The Right Coast
April 16, 2004
By Tom Smith
A student objects to my characterization of contemporary philosophers as mostly atheists, and sends me a famous (I gather) article by Quentin Smith. Here's an excerpt:
By the second half of the twentieth century, universities and colleges had been become in the main secularized. The standard (if not exceptionless) position in each field, from physics to psychology, assumed or involved arguments for a naturalist world-view; departments of theology or religion aimed to understand the meaning and origins of religious writings, not to develop arguments against naturalism. Analytic philosophers (in the mainstream of analytic philosophy) treated theism as an antirealist or non-cognitivist world-view, requiring the reality, not of a deity, but merely of emotive expressions or certain “forms of life” (of course there were a few exceptions, e.g., Ewing, Ross, Hartshorne, etc., but I am discussing the mainstream view).

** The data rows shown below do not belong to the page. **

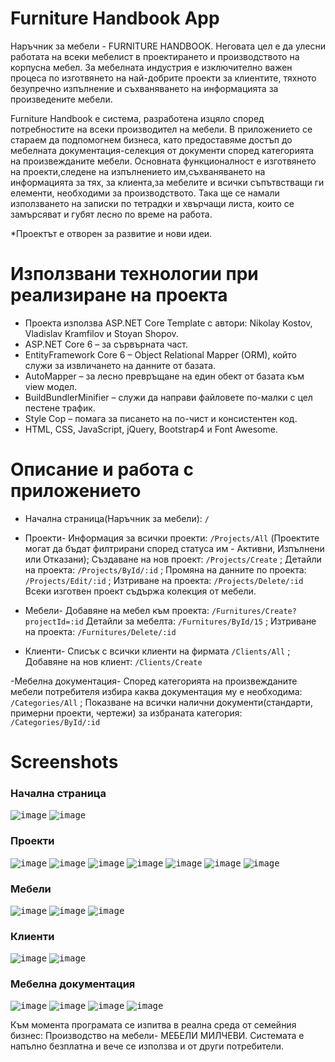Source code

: # Furniture Handbook App

Наръчник за мебели - FURNITURE HANDBOOK. Неговата цел е да улесни работата на всеки мебелист в проектирането и производството на корпусна мебел.
За мебелната индустрия е изключително важен процеса по изготвянето на най-добрите проекти за клиентите, тяхното безупречно изпълнение и съхваняването на информацията за произведените мебели.

Furniture Handbook е система, разработена изцяло според потребностите на всеки производител на мебели. В приложението се стараем да подпомогнем бизнеса, като предоставяме достъп до мебелната документация-селекция от документи според категорията на произвежданите мебели. 
Основната функционалност е изготвянето на проекти,следене на изпълнението им,съхваняването на информацията за тях, за клиента,за мебелите и всички съпътвстващи ги елементи, необходими за производството.
Така ще се намали използването на записки по тетрадки и хвърчащи листа, които се замърсяват и губят лесно по време на работа.

*Проектът е отворен за развитие и нови идеи.

# Използвани технологии при реализиране на проекта
- Проекта използва ASP.NET Core Template с автори: Nikolay Kostov,
Vladislav Kramfilov и Stoyan Shopov.
- ASP.NET Core 6 – за сървърната част.
- EntityFramework Core 6 – Object Relational Mapper (ORM), който служи за
извличането на данните от базата.
- AutoMapper – за лесно превръщане на един обект от базата към view модел.
- BuildBundlerMinifier – служи да направи файловете по-малки с цел пестене
трафик.
- Style Cop – помага за писането на по-чист и консистентен код.
- HTML, CSS, JavaScript, jQuery, Bootstrap4 и Font Awesome.

# Описание и работа с приложението
- Начална страница(Наръчник за мебели): `/`

- Проекти- Информация за всички проекти: `/Projects/All` (Проектите могат да бъдат филтрирани според статуса им - Активни, Изпълнени или Отказани); Създаване на нов проект: `/Projects/Create` ; Детайли на проекта: `/Projects/ById/:id` ; Промяна на данните по проекта: `/Projects/Edit/:id` ; Изтриване на проекта: `/Projects/Delete/:id`
Всеки изготвен проект съдържа колекция от мебели.
- Мебели- Добавяне на мебел към проекта: `/Furnitures/Create?projectId=:id` Детайли за мебелта: `/Furnitures/ById/15` ; Изтриване на проекта: `/Furnitures/Delete/:id`

- Клиенти- Списък с всички клиенти на фирмата  `/Clients/All` ; Добавяне на нов клиент: `/Clients/Create`

-Мебелна документация- Според категорията на произвежданите мебели потребителя избира каква документация му е необходима: `/Categories/All` ; Показване на всички налични документи(стандарти, примерни проекти, чертежи) за избраната категория: `/Categories/ById/:id`

# Screenshots

### Начална страница
<kbd>![image](https://user-images.githubusercontent.com/103176056/203571417-5b3fe578-6226-4227-9d5a-482ad5b9750f.png)</kbd>
<kbd>![image](https://user-images.githubusercontent.com/103176056/203573419-cde17ed4-827a-4e06-ac97-deef7a06cab2.png)</kbd>


### Проекти

<kbd>![image](https://user-images.githubusercontent.com/103176056/203565045-22574c18-41b7-4d37-8171-337f5c9ddcad.png)</kbd>
<kbd>![image](https://user-images.githubusercontent.com/103176056/203566846-2eeec175-18a2-4395-bb9c-1c2bb14e080e.png)</kbd>
<kbd>![image](https://user-images.githubusercontent.com/103176056/203566489-f32f13d4-ffc1-4f5d-8f75-37b659db8571.png)</kbd>
<kbd>![image](https://user-images.githubusercontent.com/103176056/203567887-5a485f4f-882a-4ebe-8e4f-fea77d77aae7.png)</kbd>
<kbd>![image](https://user-images.githubusercontent.com/103176056/203568060-37918cf8-0747-41ee-96e1-b582ff66722d.png)</kbd>
<kbd>![image](https://user-images.githubusercontent.com/103176056/203568487-b371cdaa-c651-4137-aa9a-2c2e5688707e.png)</kbd>
<kbd>![image](https://user-images.githubusercontent.com/103176056/203568248-5c534957-cfe6-4988-8151-0738a471c217.png)</kbd>

### Мебели
<kbd>![image](https://user-images.githubusercontent.com/103176056/203569317-84f1d7de-9941-48c9-be98-a97d3cb67da0.png)</kbd>
<kbd>![image](https://user-images.githubusercontent.com/103176056/203573837-1bb723c3-deab-4b3d-a7e8-072d87ede151.png)</kbd>
<kbd>![image](https://user-images.githubusercontent.com/103176056/203569008-10168280-3edb-4a6b-89b0-14a0879936c7.png)</kbd>

### Клиенти
<kbd>![image](https://user-images.githubusercontent.com/103176056/203569629-3a42962c-5f8e-456e-8fef-0db7f9eadd24.png)</kbd>
<kbd>![image](https://user-images.githubusercontent.com/103176056/203569831-6dcef9c4-0a17-449f-b22d-ce8b1a8ac9b7.png)</kbd>

### Мебелна документация
<kbd>![image](https://user-images.githubusercontent.com/103176056/203570134-31629ae5-8592-4418-a4fe-30caed9209ae.png)</kbd>
<kbd>![image](https://user-images.githubusercontent.com/103176056/203570397-cb266ec6-4a70-4551-97f4-8d43e8289227.png)</kbd>
<kbd>![image](https://user-images.githubusercontent.com/103176056/203570666-93ebb926-6983-42a2-bf4a-05f8b713936c.png)</kbd>
<kbd>![image](https://user-images.githubusercontent.com/103176056/203570925-ea3fc33c-04e8-405e-b5b6-2ef466c6025c.png)</kbd>


Към момента програмата се изпитва в реална среда от семейния бизнес: Производство на мебели- МЕБЕЛИ МИЛЧЕВИ. 
Системата е напълно безплатна и вече се използва и от други потребители.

This is not to say that none of the scholars in the various academic fields were realist theists in their “private lives”; but realist theists, for the most part, excluded their theism from their publications and teaching, in large part because theism (at least in its realist variety) was mainly considered to have such a low epistemic status that it did not meet the standards of an “academically respectable” position to hold. The secularization of mainstream academia began to quickly unravel upon the publication of Plantinga’s influential book on realist theism, God and Other Minds, in 1967. It became apparent to the philosophical profession that this book displayed that realist theists were not outmatched by naturalists in terms of the most valued standards of analytic philosophy: conceptual precision, rigor of argumentation, technical erudition, and an in-depth defense of an original world-view. This book, followed seven years later by Plantinga’s even more impressive book, The Nature of Necessity, made it manifest that a realist theist was writing at the highest qualitative level of analytic philosophy, on the same
playing field as Carnap, Russell, Moore, Grünbaum, and other naturalists. Realist theists, whom hitherto had segregated their academic lives from their private lives, increasingly came to believe (and came to be increasingly accepted or respected for believing) that arguing for realist theism in scholarly publications could no longer be justifiably regarded as engaging in an “academically unrespectable” scholarly pursuit.
Naturalists passively watched as realist versions of theism, most influenced by Plantinga’s writings, began to sweep through the philosophical community, until today perhaps one-quarter or one-third of philosophy professors are theists, with most being orthodox Christians. Although many theists do not work in the area of the philosophy of religion, so many of them do work in this area that there are now over five philosophy journals devoted to theism or the philosophy of religion, such as Faith and Philosophy, Religious Studies, International Journal of the Philosophy of Religion, Sophia, Philosophia Christi, etc. Philosophia Christi began in the late 1990s and already is overflowing with submissions from leading philosophers.
And here's the link. Very interesting. My philosophy advisor at Cornell, Norman Kretzmann, was an analytical philosopher theist. I knew they existed and I have read a number of things by Plantinga, and he edited an anthology on the ontological argument which I just loved my freshman year, but I had no idea these philosophers were so influential or numerous. Very interesting. And I might add, though I am unsure of all its ramifications and connotations: heh.